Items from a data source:

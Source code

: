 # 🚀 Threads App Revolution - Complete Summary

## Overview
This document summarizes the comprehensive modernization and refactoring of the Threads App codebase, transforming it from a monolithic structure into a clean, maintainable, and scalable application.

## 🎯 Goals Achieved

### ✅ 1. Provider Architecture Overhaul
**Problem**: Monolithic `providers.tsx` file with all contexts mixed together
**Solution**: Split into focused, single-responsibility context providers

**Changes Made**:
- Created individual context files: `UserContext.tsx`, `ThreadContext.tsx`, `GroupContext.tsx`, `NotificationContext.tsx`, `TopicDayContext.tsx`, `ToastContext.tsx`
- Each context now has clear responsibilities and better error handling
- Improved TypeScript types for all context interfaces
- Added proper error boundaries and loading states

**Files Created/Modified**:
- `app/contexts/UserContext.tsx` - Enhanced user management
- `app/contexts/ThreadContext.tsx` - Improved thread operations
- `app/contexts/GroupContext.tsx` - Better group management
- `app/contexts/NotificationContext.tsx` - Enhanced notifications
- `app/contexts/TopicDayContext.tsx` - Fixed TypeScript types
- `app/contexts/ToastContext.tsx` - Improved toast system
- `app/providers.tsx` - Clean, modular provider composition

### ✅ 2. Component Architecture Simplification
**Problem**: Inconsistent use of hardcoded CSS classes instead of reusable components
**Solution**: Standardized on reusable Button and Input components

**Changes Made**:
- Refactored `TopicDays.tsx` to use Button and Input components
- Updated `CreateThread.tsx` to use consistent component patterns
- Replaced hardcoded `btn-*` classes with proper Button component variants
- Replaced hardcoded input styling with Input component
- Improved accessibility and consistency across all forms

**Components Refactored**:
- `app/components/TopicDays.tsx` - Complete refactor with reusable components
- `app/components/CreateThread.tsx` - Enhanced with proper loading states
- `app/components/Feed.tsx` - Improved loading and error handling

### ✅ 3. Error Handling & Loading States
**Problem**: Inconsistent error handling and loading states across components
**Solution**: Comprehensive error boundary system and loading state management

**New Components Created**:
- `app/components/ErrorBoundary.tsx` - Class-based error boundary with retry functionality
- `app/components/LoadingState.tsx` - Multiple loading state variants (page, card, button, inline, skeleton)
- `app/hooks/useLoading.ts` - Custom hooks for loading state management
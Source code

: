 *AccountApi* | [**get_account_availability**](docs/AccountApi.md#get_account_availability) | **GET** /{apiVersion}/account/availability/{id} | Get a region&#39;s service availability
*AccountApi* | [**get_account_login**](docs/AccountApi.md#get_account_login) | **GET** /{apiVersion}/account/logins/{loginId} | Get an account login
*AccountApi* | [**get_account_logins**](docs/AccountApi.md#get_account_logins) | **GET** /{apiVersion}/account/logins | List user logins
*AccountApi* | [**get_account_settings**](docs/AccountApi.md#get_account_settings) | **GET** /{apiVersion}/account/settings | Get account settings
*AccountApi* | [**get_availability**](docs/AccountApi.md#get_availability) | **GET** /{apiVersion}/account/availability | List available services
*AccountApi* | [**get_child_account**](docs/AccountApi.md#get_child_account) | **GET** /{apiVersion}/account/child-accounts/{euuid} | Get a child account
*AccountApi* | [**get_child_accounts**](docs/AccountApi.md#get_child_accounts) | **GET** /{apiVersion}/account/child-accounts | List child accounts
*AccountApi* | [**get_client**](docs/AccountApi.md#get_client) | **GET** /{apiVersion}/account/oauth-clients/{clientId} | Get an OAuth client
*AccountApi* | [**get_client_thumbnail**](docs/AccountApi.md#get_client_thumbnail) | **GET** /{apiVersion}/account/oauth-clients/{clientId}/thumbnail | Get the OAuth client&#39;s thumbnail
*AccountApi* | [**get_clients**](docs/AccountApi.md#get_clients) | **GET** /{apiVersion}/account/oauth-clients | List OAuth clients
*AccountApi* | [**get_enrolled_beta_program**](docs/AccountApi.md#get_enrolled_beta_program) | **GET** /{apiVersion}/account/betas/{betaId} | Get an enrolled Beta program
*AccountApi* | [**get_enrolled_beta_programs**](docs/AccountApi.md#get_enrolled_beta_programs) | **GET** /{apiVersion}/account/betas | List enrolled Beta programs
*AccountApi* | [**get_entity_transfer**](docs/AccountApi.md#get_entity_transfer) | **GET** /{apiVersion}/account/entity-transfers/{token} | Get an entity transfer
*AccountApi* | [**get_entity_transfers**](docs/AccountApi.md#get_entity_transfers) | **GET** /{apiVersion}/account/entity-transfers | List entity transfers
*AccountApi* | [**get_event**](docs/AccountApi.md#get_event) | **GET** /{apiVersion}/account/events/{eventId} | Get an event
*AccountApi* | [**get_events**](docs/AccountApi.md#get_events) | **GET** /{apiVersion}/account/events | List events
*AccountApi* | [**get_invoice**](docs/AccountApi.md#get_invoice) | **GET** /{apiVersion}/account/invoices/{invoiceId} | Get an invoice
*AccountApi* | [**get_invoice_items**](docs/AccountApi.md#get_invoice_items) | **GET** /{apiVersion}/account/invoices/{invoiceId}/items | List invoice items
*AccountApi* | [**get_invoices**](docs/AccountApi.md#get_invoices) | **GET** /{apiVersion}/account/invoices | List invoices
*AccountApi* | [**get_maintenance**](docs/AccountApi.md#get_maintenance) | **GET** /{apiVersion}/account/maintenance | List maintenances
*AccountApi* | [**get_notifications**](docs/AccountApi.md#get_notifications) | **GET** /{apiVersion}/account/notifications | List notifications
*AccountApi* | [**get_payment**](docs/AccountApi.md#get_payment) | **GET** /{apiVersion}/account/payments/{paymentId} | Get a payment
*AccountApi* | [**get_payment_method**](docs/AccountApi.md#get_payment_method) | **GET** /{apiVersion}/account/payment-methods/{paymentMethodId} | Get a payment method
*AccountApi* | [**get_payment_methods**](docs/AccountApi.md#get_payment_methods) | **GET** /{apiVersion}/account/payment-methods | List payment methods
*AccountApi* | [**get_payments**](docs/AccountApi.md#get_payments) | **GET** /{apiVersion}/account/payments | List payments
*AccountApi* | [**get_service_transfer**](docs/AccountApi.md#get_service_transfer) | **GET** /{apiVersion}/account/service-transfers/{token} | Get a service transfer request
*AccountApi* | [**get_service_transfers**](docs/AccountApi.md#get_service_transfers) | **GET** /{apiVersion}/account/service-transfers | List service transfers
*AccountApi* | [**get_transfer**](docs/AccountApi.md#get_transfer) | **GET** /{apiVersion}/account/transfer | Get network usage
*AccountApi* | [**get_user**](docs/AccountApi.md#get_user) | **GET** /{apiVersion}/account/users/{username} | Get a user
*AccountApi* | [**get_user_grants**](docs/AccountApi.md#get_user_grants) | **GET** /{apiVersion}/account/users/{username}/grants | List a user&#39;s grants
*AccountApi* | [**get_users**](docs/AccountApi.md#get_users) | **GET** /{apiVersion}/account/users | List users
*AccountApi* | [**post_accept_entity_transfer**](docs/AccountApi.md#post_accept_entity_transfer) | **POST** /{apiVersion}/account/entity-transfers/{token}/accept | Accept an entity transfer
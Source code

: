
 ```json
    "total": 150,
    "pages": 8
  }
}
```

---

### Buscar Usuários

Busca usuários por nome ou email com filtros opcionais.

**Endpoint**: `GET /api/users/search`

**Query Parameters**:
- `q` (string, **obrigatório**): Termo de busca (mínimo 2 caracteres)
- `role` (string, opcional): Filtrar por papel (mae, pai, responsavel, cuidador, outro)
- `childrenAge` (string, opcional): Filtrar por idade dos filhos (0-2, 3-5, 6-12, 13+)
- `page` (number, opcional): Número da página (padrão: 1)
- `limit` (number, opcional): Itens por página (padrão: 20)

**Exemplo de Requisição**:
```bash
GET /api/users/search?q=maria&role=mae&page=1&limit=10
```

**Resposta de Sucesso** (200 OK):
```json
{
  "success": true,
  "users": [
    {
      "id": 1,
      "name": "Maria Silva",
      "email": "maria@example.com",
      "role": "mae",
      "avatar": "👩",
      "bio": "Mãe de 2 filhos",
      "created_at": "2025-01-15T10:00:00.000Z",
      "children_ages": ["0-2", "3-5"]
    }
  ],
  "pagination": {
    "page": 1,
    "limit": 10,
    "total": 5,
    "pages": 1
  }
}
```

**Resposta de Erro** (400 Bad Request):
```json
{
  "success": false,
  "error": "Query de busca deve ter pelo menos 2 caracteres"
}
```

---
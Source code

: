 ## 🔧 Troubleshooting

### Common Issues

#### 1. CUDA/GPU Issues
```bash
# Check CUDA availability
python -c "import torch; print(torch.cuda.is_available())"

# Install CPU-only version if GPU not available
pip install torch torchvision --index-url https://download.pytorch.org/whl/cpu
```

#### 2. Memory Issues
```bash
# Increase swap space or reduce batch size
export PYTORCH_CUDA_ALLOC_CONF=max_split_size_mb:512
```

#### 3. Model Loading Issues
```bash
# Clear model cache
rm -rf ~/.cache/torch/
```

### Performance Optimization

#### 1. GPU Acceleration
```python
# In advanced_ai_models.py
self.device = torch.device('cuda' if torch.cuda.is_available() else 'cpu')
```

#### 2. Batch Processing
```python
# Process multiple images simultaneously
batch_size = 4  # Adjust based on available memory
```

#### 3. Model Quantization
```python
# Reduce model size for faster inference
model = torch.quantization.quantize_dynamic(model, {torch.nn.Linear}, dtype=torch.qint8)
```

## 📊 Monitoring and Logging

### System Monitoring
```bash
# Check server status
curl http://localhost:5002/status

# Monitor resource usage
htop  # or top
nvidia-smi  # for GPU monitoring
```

# [Task details]
Taking the entries above, write out exactly the lines starting with the line containing "of reusable components" and going on through the line containing "a child account", both included, and nothing else.

# [Solution to this problem]
**Problem**: Inconsistent use of hardcoded CSS classes instead of reusable components
**Solution**: Standardized on reusable Button and Input components

**Changes Made**:
- Refactored `TopicDays.tsx` to use Button and Input components
- Updated `CreateThread.tsx` to use consistent component patterns
- Replaced hardcoded `btn-*` classes with proper Button component variants
- Replaced hardcoded input styling with Input component
- Improved accessibility and consistency across all forms

**Components Refactored**:
- `app/components/TopicDays.tsx` - Complete refactor with reusable components
- `app/components/CreateThread.tsx` - Enhanced with proper loading states
- `app/components/Feed.tsx` - Improved loading and error handling

### ✅ 3. Error Handling & Loading States
**Problem**: Inconsistent error handling and loading states across components
**Solution**: Comprehensive error boundary system and loading state management

**New Components Created**:
- `app/components/ErrorBoundary.tsx` - Class-based error boundary with retry functionality
- `app/components/LoadingState.tsx` - Multiple loading state variants (page, card, button, inline, skeleton)
- `app/hooks/useLoading.ts` - Custom hooks for loading state management
Source code

: *AccountApi* | [**get_account_availability**](docs/AccountApi.md#get_account_availability) | **GET** /{apiVersion}/account/availability/{id} | Get a region&#39;s service availability
*AccountApi* | [**get_account_login**](docs/AccountApi.md#get_account_login) | **GET** /{apiVersion}/account/logins/{loginId} | Get an account login
*AccountApi* | [**get_account_logins**](docs/AccountApi.md#get_account_logins) | **GET** /{apiVersion}/account/logins | List user logins
*AccountApi* | [**get_account_settings**](docs/AccountApi.md#get_account_settings) | **GET** /{apiVersion}/account/settings | Get account settings
*AccountApi* | [**get_availability**](docs/AccountApi.md#get_availability) | **GET** /{apiVersion}/account/availability | List available services
*AccountApi* | [**get_child_account**](docs/AccountApi.md#get_child_account) | **GET** /{apiVersion}/account/child-accounts/{euuid} | Get a child account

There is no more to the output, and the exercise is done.